__Problem to work on__
Every line of the data below must be output exactly, with images left out.

__Dataset entries__

┌────────

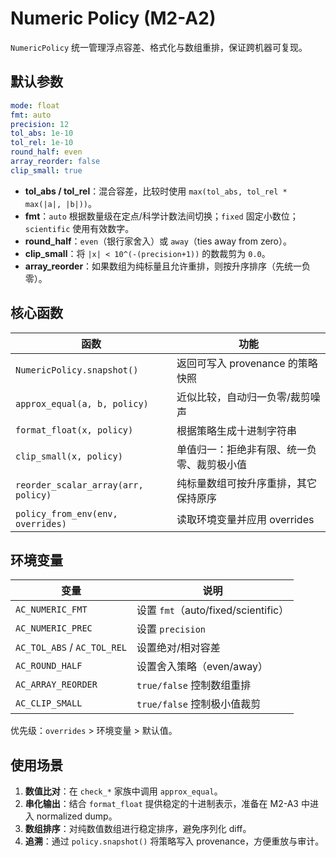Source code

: 
# Numeric Policy (M2-A2)

`NumericPolicy` 统一管理浮点容差、格式化与数组重排，保证跨机器可复现。

## 默认参数

```yaml
mode: float
fmt: auto
precision: 12
tol_abs: 1e-10
tol_rel: 1e-10
round_half: even
array_reorder: false
clip_small: true
```

- **tol_abs / tol_rel**：混合容差，比较时使用 `max(tol_abs, tol_rel * max(|a|, |b|))`。
- **fmt**：`auto` 根据数量级在定点/科学计数法间切换；`fixed` 固定小数位；`scientific` 使用有效数字。
- **round_half**：`even`（银行家舍入）或 `away`（ties away from zero）。
- **clip_small**：将 `|x| < 10^(-(precision+1))` 的数裁剪为 `0.0`。
- **array_reorder**：如果数组为纯标量且允许重排，则按升序排序（先统一负零）。

## 核心函数

| 函数 | 功能 |
| --- | --- |
| `NumericPolicy.snapshot()` | 返回可写入 provenance 的策略快照 |
| `approx_equal(a, b, policy)` | 近似比较，自动归一负零/裁剪噪声 |
| `format_float(x, policy)` | 根据策略生成十进制字符串 |
| `clip_small(x, policy)` | 单值归一：拒绝非有限、统一负零、裁剪极小值 |
| `reorder_scalar_array(arr, policy)` | 纯标量数组可按升序重排，其它保持原序 |
| `policy_from_env(env, overrides)` | 读取环境变量并应用 overrides |

## 环境变量

| 变量 | 说明 |
| --- | --- |
| `AC_NUMERIC_FMT` | 设置 `fmt`（auto/fixed/scientific） |
| `AC_NUMERIC_PREC` | 设置 `precision` |
| `AC_TOL_ABS` / `AC_TOL_REL` | 设置绝对/相对容差 |
| `AC_ROUND_HALF` | 设置舍入策略（even/away） |
| `AC_ARRAY_REORDER` | `true/false` 控制数组重排 |
| `AC_CLIP_SMALL` | `true/false` 控制极小值裁剪 |

优先级：`overrides` > 环境变量 > 默认值。

## 使用场景

1. **数值比对**：在 `check_*` 家族中调用 `approx_equal`。
2. **串化输出**：结合 `format_float` 提供稳定的十进制表示，准备在 M2-A3 中进入 normalized dump。
3. **数组排序**：对纯数值数组进行稳定排序，避免序列化 diff。
4. **追溯**：通过 `policy.snapshot()` 将策略写入 provenance，方便重放与审计。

└────────

__Output for this exercise__
Source code

: 
# Numeric Policy (M2-A2)

`NumericPolicy` 统一管理浮点容差、格式化与数组重排，保证跨机器可复现。

## 默认参数

```yaml
mode: float
fmt: auto
precision: 12
tol_abs: 1e-10
tol_rel: 1e-10
round_half: even
array_reorder: false
clip_small: true
```

- **tol_abs / tol_rel**：混合容差，比较时使用 `max(tol_abs, tol_rel * max(|a|, |b|))`。
- **fmt**：`auto` 根据数量级在定点/科学计数法间切换；`fixed` 固定小数位；`scientific` 使用有效数字。
- **round_half**：`even`（银行家舍入）或 `away`（ties away from zero）。
- **clip_small**：将 `|x| < 10^(-(precision+1))` 的数裁剪为 `0.0`。
- **array_reorder**：如果数组为纯标量且允许重排，则按升序排序（先统一负零）。

## 核心函数

| 函数 | 功能 |
| --- | --- |
| `NumericPolicy.snapshot()` | 返回可写入 provenance 的策略快照 |
| `approx_equal(a, b, policy)` | 近似比较，自动归一负零/裁剪噪声 |
| `format_float(x, policy)` | 根据策略生成十进制字符串 |
| `clip_small(x, policy)` | 单值归一：拒绝非有限、统一负零、裁剪极小值 |
| `reorder_scalar_array(arr, policy)` | 纯标量数组可按升序重排，其它保持原序 |
| `policy_from_env(env, overrides)` | 读取环境变量并应用 overrides |

## 环境变量

| 变量 | 说明 |
| --- | --- |
| `AC_NUMERIC_FMT` | 设置 `fmt`（auto/fixed/scientific） |
| `AC_NUMERIC_PREC` | 设置 `precision` |
| `AC_TOL_ABS` / `AC_TOL_REL` | 设置绝对/相对容差 |
| `AC_ROUND_HALF` | 设置舍入策略（even/away） |
| `AC_ARRAY_REORDER` | `true/false` 控制数组重排 |
| `AC_CLIP_SMALL` | `true/false` 控制极小值裁剪 |

优先级：`overrides` > 环境变量 > 默认值。

## 使用场景

1. **数值比对**：在 `check_*` 家族中调用 `approx_equal`。
2. **串化输出**：结合 `format_float` 提供稳定的十进制表示，准备在 M2-A3 中进入 normalized dump。
3. **数组排序**：对纯数值数组进行稳定排序，避免序列化 diff。
4. **追溯**：通过 `policy.snapshot()` 将策略写入 provenance，方便重放与审计。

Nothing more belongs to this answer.